On Friday, the day after the bishops meeting wrapped, Cardinal Justin Rigali of Philadelphia and Archbishop Donald Wuerl of Washington were at the National Press Club in Washington to unveil a statement against gay marriage and abortion that was organized by social conservatives such as Robert George and Chuck Colson who have close ties to the Republican Party. The "Manhattan Declaration," as it is known, is backed by more than 125 Christian leaders in a list that reads like a Who's Who of the Religious Right. That Rigali and Wuerl and several other bishops would lend their names to a document that could be seen as taking a partisan position will not necessarily sit well with the rest of the bishops.

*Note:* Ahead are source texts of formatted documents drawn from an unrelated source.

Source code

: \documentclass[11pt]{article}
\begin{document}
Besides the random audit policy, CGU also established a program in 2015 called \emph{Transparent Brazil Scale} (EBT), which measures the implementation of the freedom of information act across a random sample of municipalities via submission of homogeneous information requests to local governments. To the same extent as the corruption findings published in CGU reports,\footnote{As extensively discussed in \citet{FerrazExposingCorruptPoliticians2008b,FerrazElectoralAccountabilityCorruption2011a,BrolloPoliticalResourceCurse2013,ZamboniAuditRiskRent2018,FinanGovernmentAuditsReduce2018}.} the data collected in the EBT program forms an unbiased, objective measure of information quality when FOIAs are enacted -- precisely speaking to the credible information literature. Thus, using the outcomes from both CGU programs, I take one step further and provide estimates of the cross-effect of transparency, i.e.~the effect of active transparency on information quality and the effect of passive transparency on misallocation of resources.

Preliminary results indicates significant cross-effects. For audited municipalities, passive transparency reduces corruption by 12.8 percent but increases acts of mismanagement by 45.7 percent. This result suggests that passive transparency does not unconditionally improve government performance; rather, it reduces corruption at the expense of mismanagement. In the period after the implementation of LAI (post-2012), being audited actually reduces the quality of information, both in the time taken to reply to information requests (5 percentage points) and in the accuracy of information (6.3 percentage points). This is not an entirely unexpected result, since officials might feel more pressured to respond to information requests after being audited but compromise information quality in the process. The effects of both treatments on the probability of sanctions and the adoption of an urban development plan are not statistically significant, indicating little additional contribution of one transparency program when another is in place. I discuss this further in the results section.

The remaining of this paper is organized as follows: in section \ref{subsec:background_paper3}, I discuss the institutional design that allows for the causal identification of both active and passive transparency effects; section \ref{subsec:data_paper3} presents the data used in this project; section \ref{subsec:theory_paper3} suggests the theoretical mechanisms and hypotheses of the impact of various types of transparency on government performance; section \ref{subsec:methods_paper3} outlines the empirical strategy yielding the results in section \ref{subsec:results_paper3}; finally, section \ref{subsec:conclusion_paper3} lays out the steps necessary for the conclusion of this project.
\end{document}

In a sense, the political divisions that have marked American society have been mirrored in the Catholic Church, and they are likely to be no less stubborn. Indeed, they even overlap.

The furor that erupted last summer over misdeeds at ACORN ( the Association of Community Organizations for Reform Now) also washed over the bishops as the hierarchy's chief poverty-fighting arm, the Catholic Campaign for Human Development (CCHD), was found to have made grants to ACORN. Political and church conservatives who were long at odds with the more liberal social justice actions of the bishops' conference launched a furious campaign against CCHD even though the organizations immediately suspended all ACORN funding.

Yet as ACORN became a favorite whipping boy for conservatives in the secular world, much the same happened in the Catholic Church, with charges that CCHD was funding "pro-abortion" groups and all manner of liberal causes in the name of the Catholic bishops and the faithful. Several conservative Catholic groups have organized a boycott of the CCHD annual collection and demanded that the organization be entirely reformed or dismantled.

At last week's meeting, Bishop Roger P. Morin of Biloxi, Miss., who oversees CCHD for the bishops, delivered an impassioned defense of the organization and denounced those who "with their own ideological or political agendas repeat and spread outrageous claims that the bishops are funding abortion, attacks on the family, and other untruths."

Morin's address was especially urgent because the annual collection for CCHD, which undergirds their anti-poverty work throughout the year, is set for this weekend, Nov. 21-22. At the end of the day, there may be no better barometer of how united the Catholic Church is than how much Catholics put in to the basket at Mass this Sunday morning.